No Smoking Gun: DaBaby's Lawyers Say Walmart Surveillance Footage Supports His Self-Defense Claims
April 27 2022, Published 10:42 a.m. ET
A recently surfaced video from rapper DaBaby's 2018 Walmart shooting supports his self-defense claims, not undermines them, his lawyers argued in a statement.
The surveillance footage published by Rolling Stone was already reviewed by prosecutors after the incident — that's how they concluded DaBaby (real name: Jonathan Kirk) was "protecting himself and his family," according to his team.
DaBaby's lawyers, Drew Findling and Marissa Goldberg told TMZ that a Mecklenburg County judge was among the viewers as prosecutors were looking into Kirk not having the proper permits for his gun at the time.
The BOP rapper previously said the victim, 19-year-old Jaylin Craig, and Craig's friend Henry Douglas allegedly made threats while he was out shopping at a Charlotte, North Carolina, Walmart with his family.
However, Craig's loved ones told Rolling Stone the altercation only happened after Kirk got "annoyed" that the teens had recognized him.
"From the footage, the rapper appears to be the initial aggressor in the situation," Cheyenne Roundtree, Rolling Stone magazine's Entertainment Investigations Reporter, who wrote the article, tweeted in response to the video. "To Jaylin's family, the video footage raises some serious questions; most important, would Jaylin Craig still be alive if DaBaby hadn't thrown the first punch?"

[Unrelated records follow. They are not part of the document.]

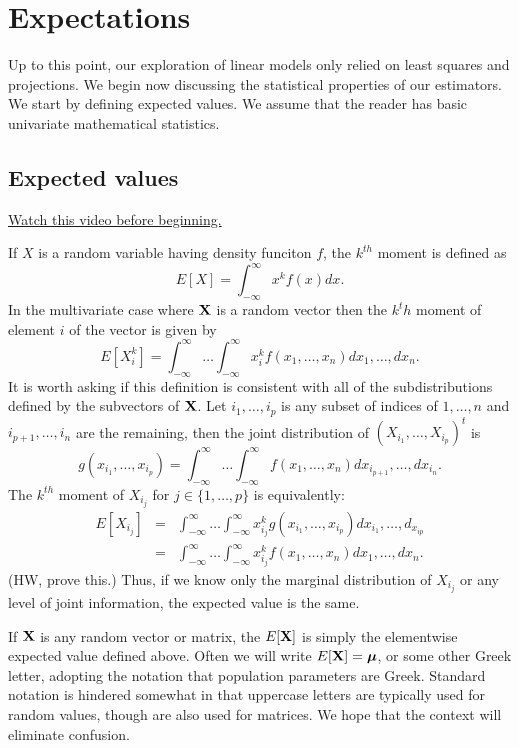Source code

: \chapter{Expectations}
Up to this point, our exploration of linear models only relied on least squares
and projections. We begin now discussing the statistical properties of our
estimators. We start by defining expected values. We assume that the reader
has basic univariate mathematical statistics.

\section{Expected values}

\href{https://www.youtube.com/watch?v=6WKTzqZQgJE&list=PLpl-gQkQivXhdgUCdaUQcdb31CRe8Mm2y&index=38}{Watch this video before beginning.}

If $X$ is a random variable having density funciton $f$, 
the $k^{th}$ moment is defined as 
$$
E[X] = \int_{-\infty}^{\infty} x^k f(x) dx.
$$
In the multivariate case where $\mathbf{X}$ is a random vector
then the $k^th$ moment of element $i$ of the vector is 
given by 
$$
E[X_i^k] = \int_{-\infty}^{\infty} \ldots \int_{-\infty}^{\infty} x_i^k f(x_1, \ldots, x_n) dx_1, \ldots, dx_n.
$$
It is worth asking if this definition is consistent with all
of the subdistributions defined by the subvectors of $\mathbf{X}$. 
Let $i_1, \ldots, i_p$ is any subset of indices of $1,\ldots, n$ and
$i_{p+1}, \ldots, i_{n}$ are the remaining, then the 
joint distribution of $(X_{i_1},\ldots, X_{i_p})^t$ is 
$$
g(x_{i_1}, \ldots, x_{i_p}) = \int_{-\infty}^{\infty} \ldots \int_{-\infty}^{\infty}
f(x_1, \ldots, x_n) dx_{i_{p+1}}, \ldots, dx_{i_{n}}.
$$
The $k^{th}$ moment of $X_{i_j}$ for $j \in \{1,\ldots, p\}$ is equivalently:
\begin{eqnarray*}
E[X_{i_j}] & = & \int_{-\infty}^{\infty} \ldots \int_{-\infty}^{\infty}
x_{i_j}^k g(x_{i_1}, \ldots, x_{i_p}) dx_{i_1}, \ldots, d_{x_{ip}} \\
& = & \int_{-\infty}^{\infty} \ldots \int_{-\infty}^{\infty}
x_{i_j}^k f(x_1, \ldots, x_n) dx_1, \ldots, dx_n.
\end{eqnarray*}
(HW, prove this.) Thus, if we know only the marginal distribution 
of $X_{i_j}$ or any level of joint information, the expected value is the same.


If $\mathbf{X}$ is any random vector or matrix, the $E[\mathbf{X}]$ is 
simply the elementwise expected value defined above. Often
we will write $E[\mathbf{X}] = \boldsymbol{\mu}$, or some other Greek letter,
adopting the notation that population parameters are Greek.
Standard notation is hindered somewhat in that uppercase letters
are typically used for random values, though are also used
for matrices. We hope that the context will eliminate confusion.

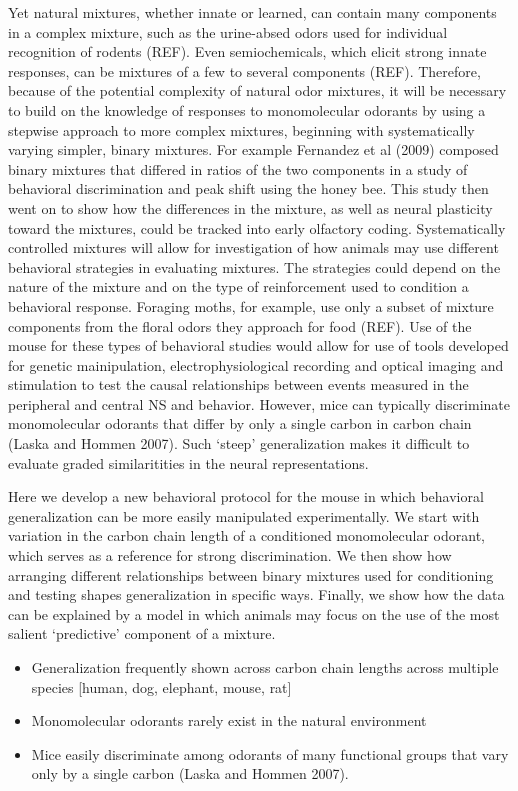  Yet natural mixtures, whether innate or learned, can contain many components in a complex mixture, such as the urine-absed odors used for individual recognition of rodents (REF). 
 Even semiochemicals, which elicit strong innate responses,  can be mixtures of a few to several components (REF). 
 Therefore, because of the potential complexity of natural odor mixtures, it will be necessary to build on the knowledge of responses to monomolecular odorants by using a stepwise approach to more complex mixtures, beginning with systematically varying simpler, binary mixtures. 
 For example Fernandez et al (2009) composed binary mixtures that differed in ratios of the two components in a study of behavioral discrimination and peak shift using the honey bee. 
 This study then went on to show how the differences in the mixture, as well as neural plasticity toward the mixtures, could be tracked into early olfactory coding. 
Systematically controlled mixtures will allow for investigation of how animals may use different behavioral strategies in evaluating mixtures. 
The strategies could depend on the nature of the mixture and on the type of reinforcement used to condition a behavioral response. 
Foraging moths, for example, use only a subset of mixture components from the floral odors they approach for food (REF). Use of the mouse for these types of behavioral studies would allow for use of tools developed for genetic mainipulation, electrophysiological recording and optical imaging and stimulation to test the causal relationships between events measured in the peripheral and central NS and behavior. 
However, mice can typically discriminate monomolecular odorants that differ by only a single carbon in carbon chain (Laska and Hommen 2007). 
Such ‘steep’ generalization makes it difficult to evaluate graded similaritities in the neural representations. 

Here  we develop a new behavioral protocol for the mouse in which behavioral generalization can be more easily manipulated experimentally. 
We start with variation in the carbon chain length of a conditioned monomolecular odorant, which serves as a reference for strong discrimination. 
We then show how arranging different relationships between binary mixtures used for conditioning and testing shapes generalization in specific ways. 
Finally, we show how the data can be explained by a model in which animals may focus on the use of the most salient ‘predictive’ component of a mixture. 

\begin{itemize}
\item Generalization frequently shown across carbon chain lengths across multiple species [human, dog, elephant, mouse, rat]
\item Monomolecular odorants rarely exist in the natural environment
\item Mice easily discriminate among odorants of many functional groups that vary only by a single carbon (Laska and Hommen 2007).
\end{itemize}
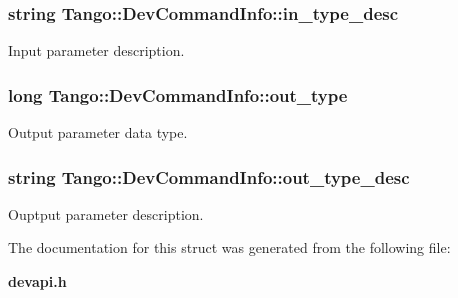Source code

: \subsubsection[{in\-\_\-type\-\_\-desc}]{\setlength{\rightskip}{0pt plus 5cm}string Tango\-::\-Dev\-Command\-Info\-::in\-\_\-type\-\_\-desc}\label{structTango_1_1DevCommandInfo_ace0c93f7dfa9891f9e5845abbb8debaf}


Input parameter description. 

\subsubsection[{out\-\_\-type}]{\setlength{\rightskip}{0pt plus 5cm}long Tango\-::\-Dev\-Command\-Info\-::out\-\_\-type}\label{structTango_1_1DevCommandInfo_a6719a1b6a0396a2867b1b9fbd09cfe74}


Output parameter data type. 

\subsubsection[{out\-\_\-type\-\_\-desc}]{\setlength{\rightskip}{0pt plus 5cm}string Tango\-::\-Dev\-Command\-Info\-::out\-\_\-type\-\_\-desc}\label{structTango_1_1DevCommandInfo_a21c04c4239a3c5657af2378aed451c1e}


Ouptput parameter description. 



The documentation for this struct was generated from the following file\-:\begin{DoxyCompactItemize}
\item 
{\bf devapi.\-h}\end{DoxyCompactItemize}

"I feel like they just swept it up under the rug," Craig's mother, LaWandy Horsley, also told the magazine. "[Kirk] knows what he did. I'm not doing this for no fame or anything, because at the end of the day, Jaylin Craig is gone."
While the video is new to the public, DaBaby's lawyers said it's not new to prosecutors.
"Witnesses were interviewed and corroborated Mr. Kirk's statement," Findling and Goldberg added in their statement. "The entirety of the surveillance video was viewed and determined to corroborate Mr. Kirk's statement."
Days after the incident, DaBaby took to his Instagram Story and revealed he and his family were out with their 1-year-old daughter shopping for winter clothes when someone approached him wielding a gun. This put him into instant defense mode, he said.
Kirk was never prosecuted for Craig's death, but he did face charges for carrying a concealed weapon. He got 12 months of unsupervised probation along with a suspended 30-day jail sentence.